Ridge and Buttress climbing
The buttresses do not tend to build much rime ice so the rock is generally clear of ice. The mixed climbing is more of a nature similar to the Alpine Mountains. The rock is volcanic origin so its generally not ideal for mixed climbing but saying that there are plenty of great mixed gullies and ridge climbs on good solid rock. The South Ridge of Toubkal South is a classic D graded Alpine ridge which offers fantastic exposed ridge climbing. Often requiring a bivi or long day. The area does have a feel of the Cullins in Skye. Theres are plenty of steady ridge climbs and walks for those seeking an experience of such terrain for the first time.

4000m Peaks
The best of the High Atlas are based in the Cirque around the Mouflon hut. Each, of the many, 4000m peaks have scrambling routes to the summits and also plenty of winter climbs on their flanks. Its possible to climb one or more 4000m each day including the highest Mountain in the Atlas Toubkal. The traverse of Toubkal being an excellent PD scramble.

When
Conditions are good from early December to late March. Its possible to ski in this area also. Sking to summits and esp the summit of toubkal. Treat the High Atlas as an Alpine area.Temperatures in the sun can be very comfortable but in the shade temperatures fall well below zero. General weather trend is stable high pressure with good weather and the occasional storm passing through quickly. December is a popular time for us to go as the Ice climbing is great and its very quiet. Flights with Easyjet are very cheap also.

How
Morocco is a very easy place to get to from Europe and the UK. Ryan Air and Easyjet fly direct from many airports esp Gatwick, Manchester, Luton and Standsted. Once you arrive at Marakesh airport and its only a short journey by Taxi 1hr 30min to Imlal. Imlal is the staging village to start your trek into the Toubkal hut. The pleasant walk talks a beautiful valley passing many tea shops on route. The walk is about 5hrs and generally you are on snow for 30 min. I walk in light boots/traineers. Horses can be used to take your kit up to the hut. So taking skis and climbing gear is no problem. Ice Climbing around Toubkal Atlas Morocco. check out this video.
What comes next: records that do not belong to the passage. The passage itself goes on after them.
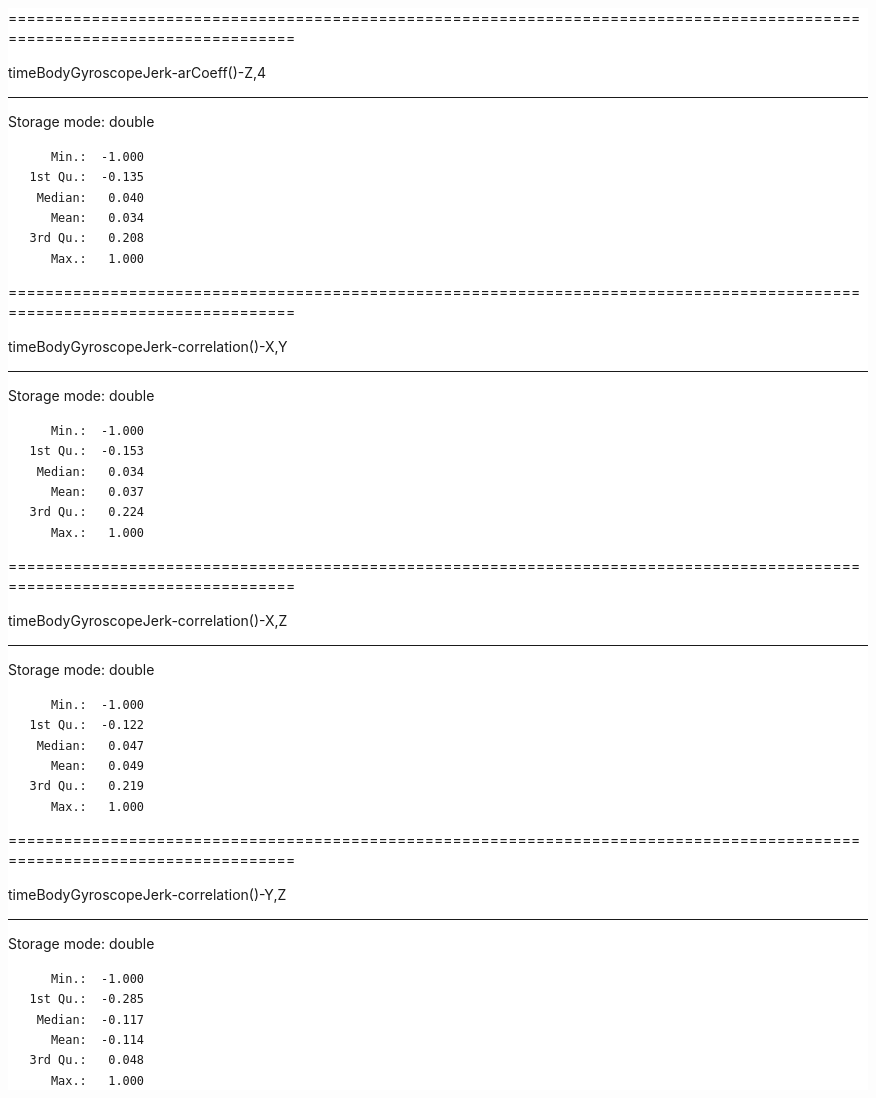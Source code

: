 ===========================================================================================================================

   timeBodyGyroscopeJerk-arCoeff()-Z,4

---------------------------------------------------------------------------------------------------------------------------

   Storage mode: double

          Min.:  -1.000
       1st Qu.:  -0.135
        Median:   0.040
          Mean:   0.034
       3rd Qu.:   0.208
          Max.:   1.000

===========================================================================================================================

   timeBodyGyroscopeJerk-correlation()-X,Y

---------------------------------------------------------------------------------------------------------------------------

   Storage mode: double

          Min.:  -1.000
       1st Qu.:  -0.153
        Median:   0.034
          Mean:   0.037
       3rd Qu.:   0.224
          Max.:   1.000

===========================================================================================================================

   timeBodyGyroscopeJerk-correlation()-X,Z

---------------------------------------------------------------------------------------------------------------------------

   Storage mode: double

          Min.:  -1.000
       1st Qu.:  -0.122
        Median:   0.047
          Mean:   0.049
       3rd Qu.:   0.219
          Max.:   1.000

===========================================================================================================================

   timeBodyGyroscopeJerk-correlation()-Y,Z

---------------------------------------------------------------------------------------------------------------------------

   Storage mode: double

          Min.:  -1.000
       1st Qu.:  -0.285
        Median:  -0.117
          Mean:  -0.114
       3rd Qu.:   0.048
          Max.:   1.000
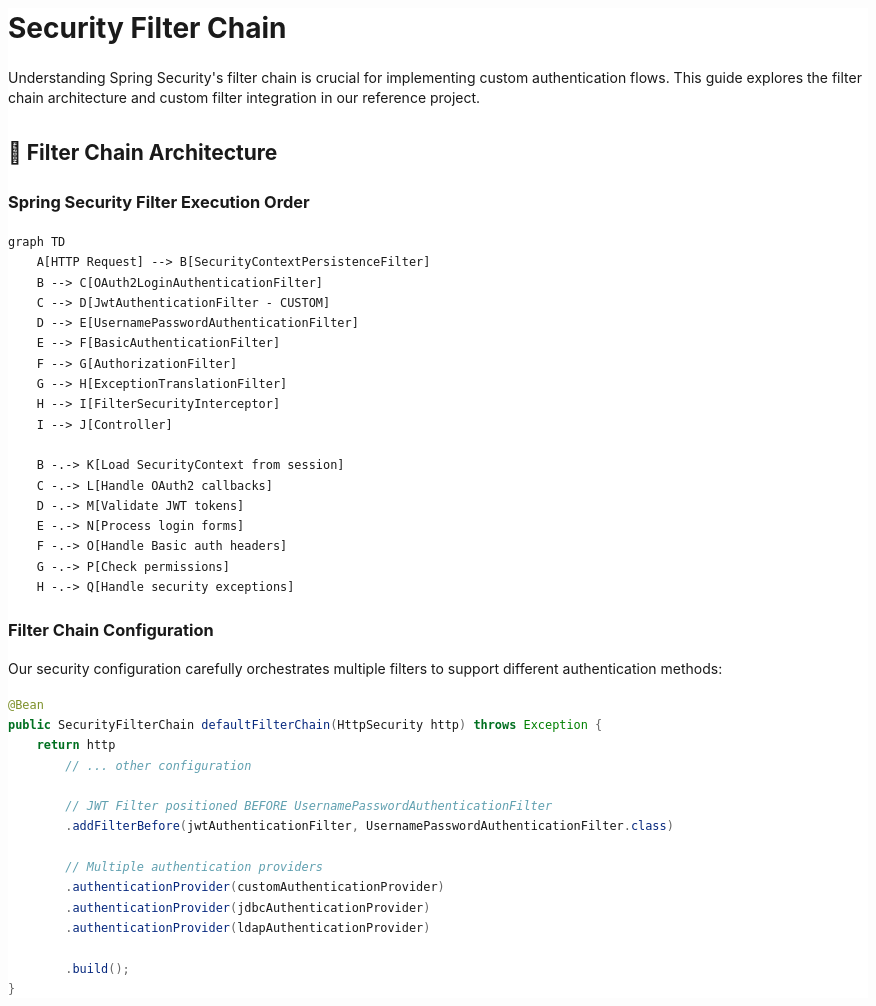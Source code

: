 # Security Filter Chain

Understanding Spring Security's filter chain is crucial for implementing custom authentication flows. This guide explores the filter chain architecture and custom filter integration in our reference project.

## 🔗 **Filter Chain Architecture**

### **Spring Security Filter Execution Order**

```mermaid
graph TD
    A[HTTP Request] --> B[SecurityContextPersistenceFilter]
    B --> C[OAuth2LoginAuthenticationFilter]
    C --> D[JwtAuthenticationFilter - CUSTOM]
    D --> E[UsernamePasswordAuthenticationFilter]
    E --> F[BasicAuthenticationFilter]
    F --> G[AuthorizationFilter]
    G --> H[ExceptionTranslationFilter]
    H --> I[FilterSecurityInterceptor]
    I --> J[Controller]
    
    B -.-> K[Load SecurityContext from session]
    C -.-> L[Handle OAuth2 callbacks]
    D -.-> M[Validate JWT tokens]
    E -.-> N[Process login forms]
    F -.-> O[Handle Basic auth headers]
    G -.-> P[Check permissions]
    H -.-> Q[Handle security exceptions]
```

### **Filter Chain Configuration**

Our security configuration carefully orchestrates multiple filters to support different authentication methods:

```java
@Bean
public SecurityFilterChain defaultFilterChain(HttpSecurity http) throws Exception {
    return http
        // ... other configuration
        
        // JWT Filter positioned BEFORE UsernamePasswordAuthenticationFilter
        .addFilterBefore(jwtAuthenticationFilter, UsernamePasswordAuthenticationFilter.class)
        
        // Multiple authentication providers
        .authenticationProvider(customAuthenticationProvider)
        .authenticationProvider(jdbcAuthenticationProvider)  
        .authenticationProvider(ldapAuthenticationProvider)
        
        .build();
}
```
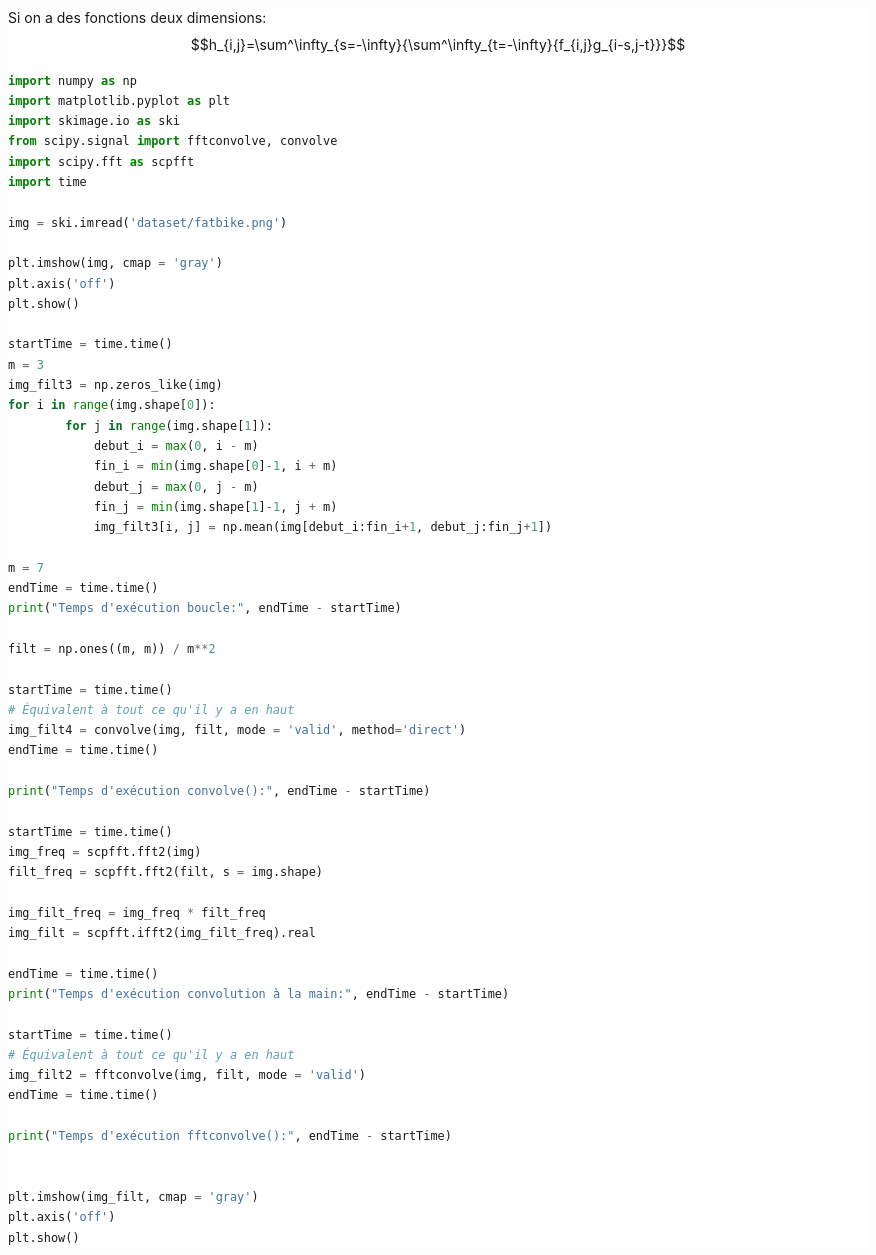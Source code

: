 

Si on a des fonctions deux dimensions:
$$h_{i,j}=\sum^\infty_{s=-\infty}{\sum^\infty_{t=-\infty}{f_{i,j}g_{i-s,j-t}}}$$



```python
import numpy as np
import matplotlib.pyplot as plt
import skimage.io as ski
from scipy.signal import fftconvolve, convolve
import scipy.fft as scpfft
import time

img = ski.imread('dataset/fatbike.png')

plt.imshow(img, cmap = 'gray')
plt.axis('off')
plt.show()

startTime = time.time()
m = 3
img_filt3 = np.zeros_like(img)
for i in range(img.shape[0]):
        for j in range(img.shape[1]):
            debut_i = max(0, i - m)
            fin_i = min(img.shape[0]-1, i + m)
            debut_j = max(0, j - m)
            fin_j = min(img.shape[1]-1, j + m)
            img_filt3[i, j] = np.mean(img[debut_i:fin_i+1, debut_j:fin_j+1])

m = 7
endTime = time.time()
print("Temps d'exécution boucle:", endTime - startTime)

filt = np.ones((m, m)) / m**2

startTime = time.time()
# Équivalent à tout ce qu'il y a en haut
img_filt4 = convolve(img, filt, mode = 'valid', method='direct')
endTime = time.time()

print("Temps d'exécution convolve():", endTime - startTime)

startTime = time.time()
img_freq = scpfft.fft2(img)
filt_freq = scpfft.fft2(filt, s = img.shape)

img_filt_freq = img_freq * filt_freq
img_filt = scpfft.ifft2(img_filt_freq).real

endTime = time.time()
print("Temps d'exécution convolution à la main:", endTime - startTime)

startTime = time.time()
# Équivalent à tout ce qu'il y a en haut
img_filt2 = fftconvolve(img, filt, mode = 'valid')
endTime = time.time()

print("Temps d'exécution fftconvolve():", endTime - startTime)


plt.imshow(img_filt, cmap = 'gray')
plt.axis('off')
plt.show()
```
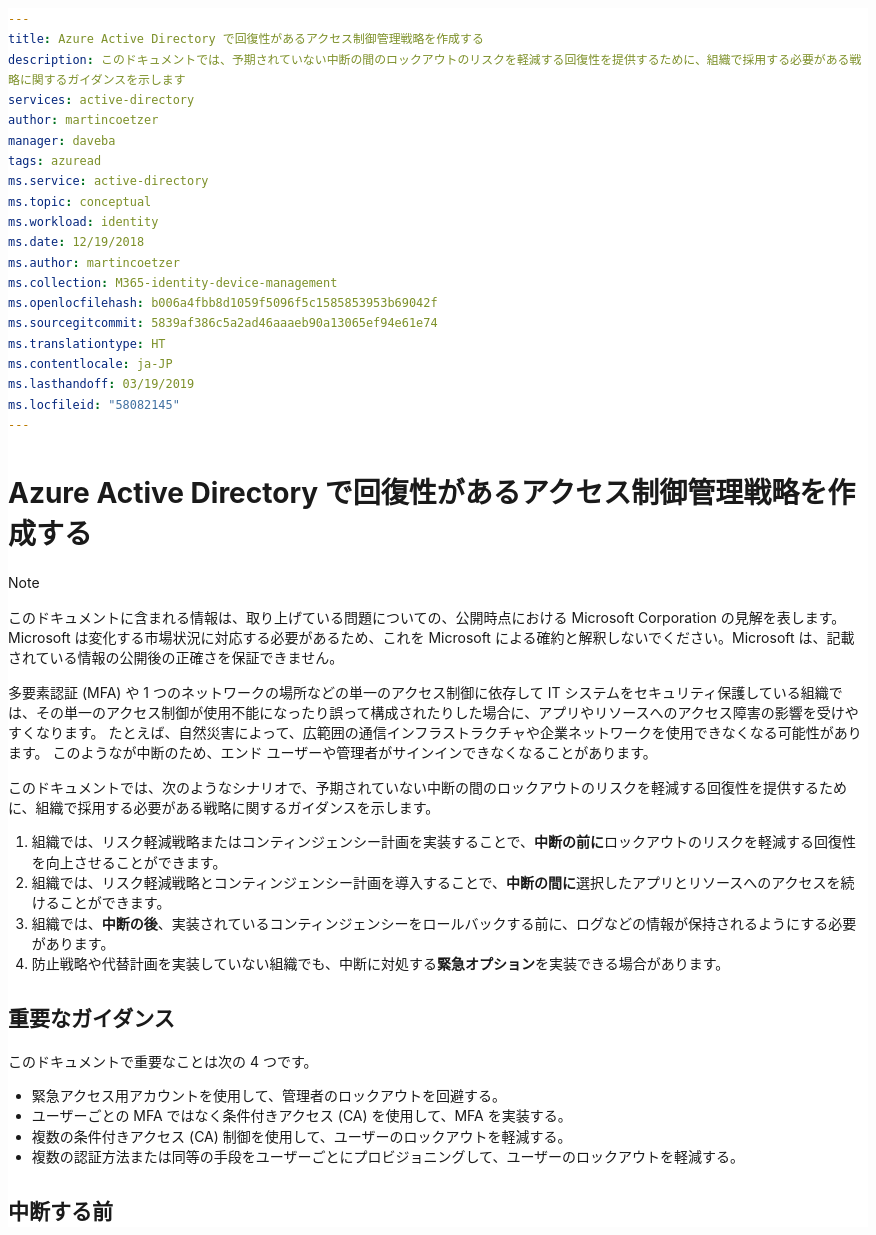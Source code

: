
 ```yaml
---
title: Azure Active Directory で回復性があるアクセス制御管理戦略を作成する
description: このドキュメントでは、予期されていない中断の間のロックアウトのリスクを軽減する回復性を提供するために、組織で採用する必要がある戦略に関するガイダンスを示します
services: active-directory
author: martincoetzer
manager: daveba
tags: azuread
ms.service: active-directory
ms.topic: conceptual
ms.workload: identity
ms.date: 12/19/2018
ms.author: martincoetzer
ms.collection: M365-identity-device-management
ms.openlocfilehash: b006a4fbb8d1059f5096f5c1585853953b69042f
ms.sourcegitcommit: 5839af386c5a2ad46aaaeb90a13065ef94e61e74
ms.translationtype: HT
ms.contentlocale: ja-JP
ms.lasthandoff: 03/19/2019
ms.locfileid: "58082145"
---
```

# <a name="create-a-resilient-access-control-management-strategy-with-azure-active-directory"></a>Azure Active Directory で回復性があるアクセス制御管理戦略を作成する

>[!NOTE]
> このドキュメントに含まれる情報は、取り上げている問題についての、公開時点における Microsoft Corporation の見解を表します。 Microsoft は変化する市場状況に対応する必要があるため、これを Microsoft による確約と解釈しないでください。Microsoft は、記載されている情報の公開後の正確さを保証できません。

多要素認証 (MFA) や 1 つのネットワークの場所などの単一のアクセス制御に依存して IT システムをセキュリティ保護している組織では、その単一のアクセス制御が使用不能になったり誤って構成されたりした場合に、アプリやリソースへのアクセス障害の影響を受けやすくなります。 たとえば、自然災害によって、広範囲の通信インフラストラクチャや企業ネットワークを使用できなくなる可能性があります。 このようなが中断のため、エンド ユーザーや管理者がサインインできなくなることがあります。

このドキュメントでは、次のようなシナリオで、予期されていない中断の間のロックアウトのリスクを軽減する回復性を提供するために、組織で採用する必要がある戦略に関するガイダンスを示します。

 1. 組織では、リスク軽減戦略またはコンティンジェンシー計画を実装することで、**中断の前に**ロックアウトのリスクを軽減する回復性を向上させることができます。
 2. 組織では、リスク軽減戦略とコンティンジェンシー計画を導入することで、**中断の間に**選択したアプリとリソースへのアクセスを続けることができます。
 3. 組織では、**中断の後**、実装されているコンティンジェンシーをロールバックする前に、ログなどの情報が保持されるようにする必要があります。
 4. 防止戦略や代替計画を実装していない組織でも、中断に対処する**緊急オプション**を実装できる場合があります。

## <a name="key-guidance"></a>重要なガイダンス

このドキュメントで重要なことは次の 4 つです。

* 緊急アクセス用アカウントを使用して、管理者のロックアウトを回避する。
* ユーザーごとの MFA ではなく条件付きアクセス (CA) を使用して、MFA を実装する。
* 複数の条件付きアクセス (CA) 制御を使用して、ユーザーのロックアウトを軽減する。
* 複数の認証方法または同等の手段をユーザーごとにプロビジョニングして、ユーザーのロックアウトを軽減する。

## <a name="before-a-disruption"></a>中断する前
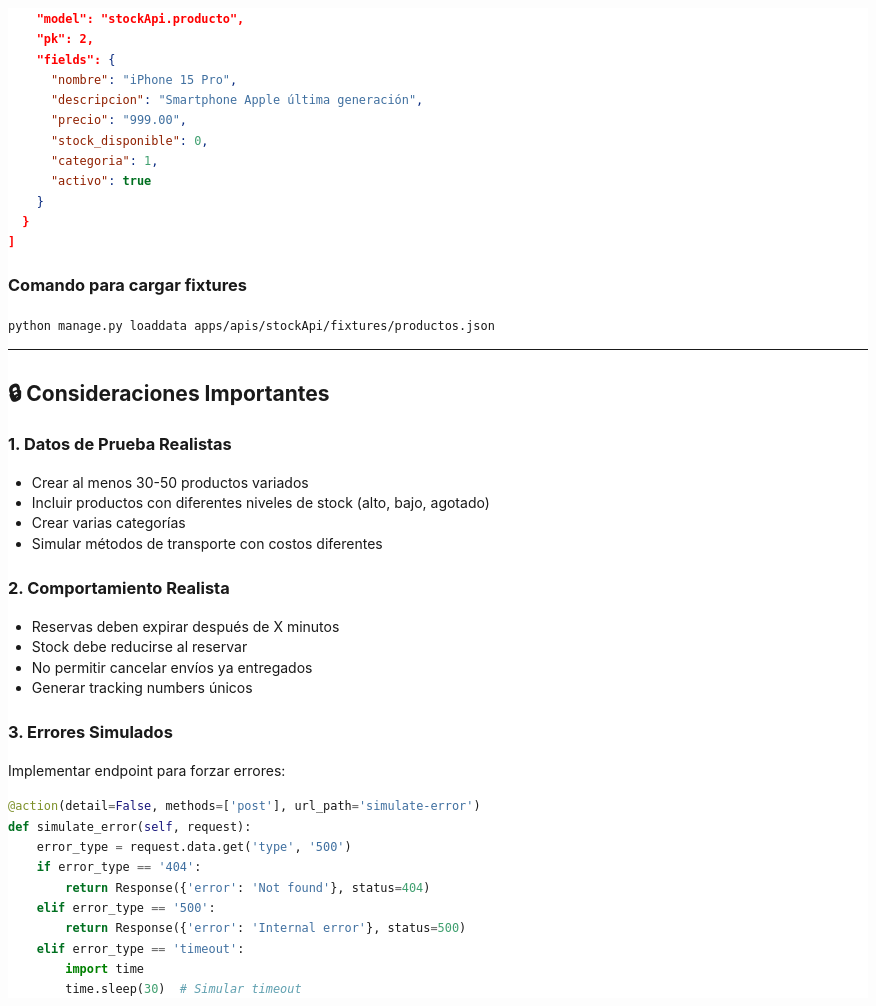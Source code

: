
 ```json
    "model": "stockApi.producto",
    "pk": 2,
    "fields": {
      "nombre": "iPhone 15 Pro",
      "descripcion": "Smartphone Apple última generación",
      "precio": "999.00",
      "stock_disponible": 0,
      "categoria": 1,
      "activo": true
    }
  }
]
```

### Comando para cargar fixtures

```bash
python manage.py loaddata apps/apis/stockApi/fixtures/productos.json
```

---

## 🔒 Consideraciones Importantes

### 1. **Datos de Prueba Realistas**
- Crear al menos 30-50 productos variados
- Incluir productos con diferentes niveles de stock (alto, bajo, agotado)
- Crear varias categorías
- Simular métodos de transporte con costos diferentes

### 2. **Comportamiento Realista**
- Reservas deben expirar después de X minutos
- Stock debe reducirse al reservar
- No permitir cancelar envíos ya entregados
- Generar tracking numbers únicos

### 3. **Errores Simulados**
Implementar endpoint para forzar errores:
```python
@action(detail=False, methods=['post'], url_path='simulate-error')
def simulate_error(self, request):
    error_type = request.data.get('type', '500')
    if error_type == '404':
        return Response({'error': 'Not found'}, status=404)
    elif error_type == '500':
        return Response({'error': 'Internal error'}, status=500)
    elif error_type == 'timeout':
        import time
        time.sleep(30)  # Simular timeout
```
Nice Article by a good friend Nigel Baggins of Krag Rags about a great trip we had Ice climbing around Toubkal. Article.

Equipment
See Equipment list
Ice Climbing Courses

LOGISTICS

Getting to Morocco

Take flights to Marakesh. www.easyjet.com and www.ryanair.com Meet at airport and travel to Imlal by taxi. Donkey carries gear and you if required!

Accommodation

Staying at the Mouflon hut. Its a traditional hut very similar to alpine huts. Good food, warm, dry, blankets and showers. You can buy provisions there also.

Equipment

Standard winter climbing clothing Technical climbing kit warm sleeping bag. See Alpine kit list.

8 DAY PROGRAMME

Travel From UK

Fly from the UK with airlines and meet at Marakesh airport or in Marakesh. Night in a Hotel in Imlal or Maraesh. Enjoy the night life and centre of town.

Cascade Climbing

First day climb on the very convient ice fall gorge 100m walk from hut. Lots of angles and difficulty of ice. Ideal place to caoch skills and ropework.

Longer Cascades

Within an hours walk there are douzens of fantastic multipitch ice climbs with easy approach and descent. A chance to learn to climb on longer routes.Ice or mixed

Mountain Gullies

The Toubkal Hut is surrounded by 3700m-4000m peaks with stunning ridges, gullies and buttresses. Take in a long gully to a summit

Toubkal Summit

Its possible to take in the summit of Toubkal 4000m after making a long gully climb.

COSTS

Guide fee per day plus expenses

The fee for the Guide and his expenses(accommodation,travel and food) Deposit 40%. plus travel costs. Bank transfer best.

Whats included

All organisation of trip Any technical gear hired Guides fee and Expenses.

Whats not included

Insurance travel to venue Personal expenses Costs based on 2 clients.